Title of each class of securities to which transaction applies:




Aggregate number of securities to which transaction applies:




Per unit price or other underlying value of transaction computed pursuant to Exchange Act Rule 0-11 (set forth the amount on which the filing fee is calculated and state how it was determined):




Proposed maximum aggregate value of transaction:




Total fee paid:



  Fee paid previously with preliminary materials.
  Check box if any part of the fee is offset as provided by Exchange Act Rule 0-11(a)(2) and identify the filing for which the offsetting fee was paid previously. Identify the previous filing by registration statement number, or the Form or Schedule and the date of its filing.

Amount Previously Paid:




Form, Schedule or Registration Statement No.:




Filing Party:




Date Filed:






As previously disclosed, on April 10, 2018, Analogic Corporation (the “Company”) entered into an Agreement and Plan of Merger (the “Merger Agreement”) with ANLG Holding Company, Inc. (“Parent”) and AC Merger Sub, Inc., a wholly-owned subsidiary of Parent (“Merger Sub”), providing for the merger of Merger Sub with and into the Company, with the Company surviving the merger as a wholly-owned subsidiary of Parent (the “Merger”). Parent and Merger Sub are owned by funds affiliated with Altaris Capital Partners, LLC. The Company is filing this communication to provide certain updates in respect of the Merger. The following information should be read in conjunction with the definitive proxy statement relating to the Merger, filed by the Company with the Securities and Exchange Commission (the “SEC”) on May 16, 2018, which should be read in its entirety.

Litigation Relating to the Merger

On May 29, 2018, a shareholder complaint was filed in the United States District Court for the District of Massachusetts against the Company and each member of its board of directors (the “Board”), captioned Emmanuel Romanko v. Analogic Corporation et al., C.A. No. 1:18-cv-11125. The complaint alleges, among other things, that the Company and each member of the Board violated federal securities laws and regulations by soliciting shareholder votes in connection with the Merger through a proxy statement that omits material facts and/or contains false and misleading statements.
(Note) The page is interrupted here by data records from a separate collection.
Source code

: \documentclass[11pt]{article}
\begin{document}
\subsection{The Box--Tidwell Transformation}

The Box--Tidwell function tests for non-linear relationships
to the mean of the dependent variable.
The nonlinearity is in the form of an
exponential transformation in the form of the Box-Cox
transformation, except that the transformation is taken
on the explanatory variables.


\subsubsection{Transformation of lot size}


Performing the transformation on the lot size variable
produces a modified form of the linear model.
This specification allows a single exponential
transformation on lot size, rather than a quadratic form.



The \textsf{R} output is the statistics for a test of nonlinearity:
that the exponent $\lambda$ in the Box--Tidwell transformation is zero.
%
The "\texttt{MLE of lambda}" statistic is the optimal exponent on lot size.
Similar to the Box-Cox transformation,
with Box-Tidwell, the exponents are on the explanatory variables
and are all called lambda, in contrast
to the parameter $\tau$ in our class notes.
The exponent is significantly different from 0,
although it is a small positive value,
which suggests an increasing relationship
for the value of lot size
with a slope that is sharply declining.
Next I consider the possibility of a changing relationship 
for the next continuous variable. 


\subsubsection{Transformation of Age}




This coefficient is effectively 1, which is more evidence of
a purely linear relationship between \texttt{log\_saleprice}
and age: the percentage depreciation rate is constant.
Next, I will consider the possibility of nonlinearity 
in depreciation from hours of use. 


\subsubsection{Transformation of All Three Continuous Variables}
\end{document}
The complaint seeks injunctive and declaratory relief, including declaring that the defendants violated Sections 14(a) and/or 20(a) of the Securities Exchange Act of 1934, as well as Rule 14a-9 promulgated thereunder, enjoining defendants from proceeding with the Merger or rescinding it or awarding rescissory damages, to the extent already implemented, and directing the defendants to disseminate a proxy statement that does not contain any untrue statements of material fact and that states all material facts required in it or necessary to make the statements contained therein not misleading. The plaintiff also seeks an award of costs and attorneys’ fees. The Company believes that the plaintiff’s allegations are without merit and intends to defend against them vigorously.

Additional Information and Where to Find It

The Company filed a definitive proxy statement with the SEC in connection with the transaction (the “Proxy Statement”), including a form of proxy card, on May 16, 2018. The Proxy Statement and form of proxy card have been mailed to the Company’s shareholders. The Proxy Statement contains important information about Parent, the Company, the Merger and related matters. Investors and security holders are urged to read the Proxy Statement carefully.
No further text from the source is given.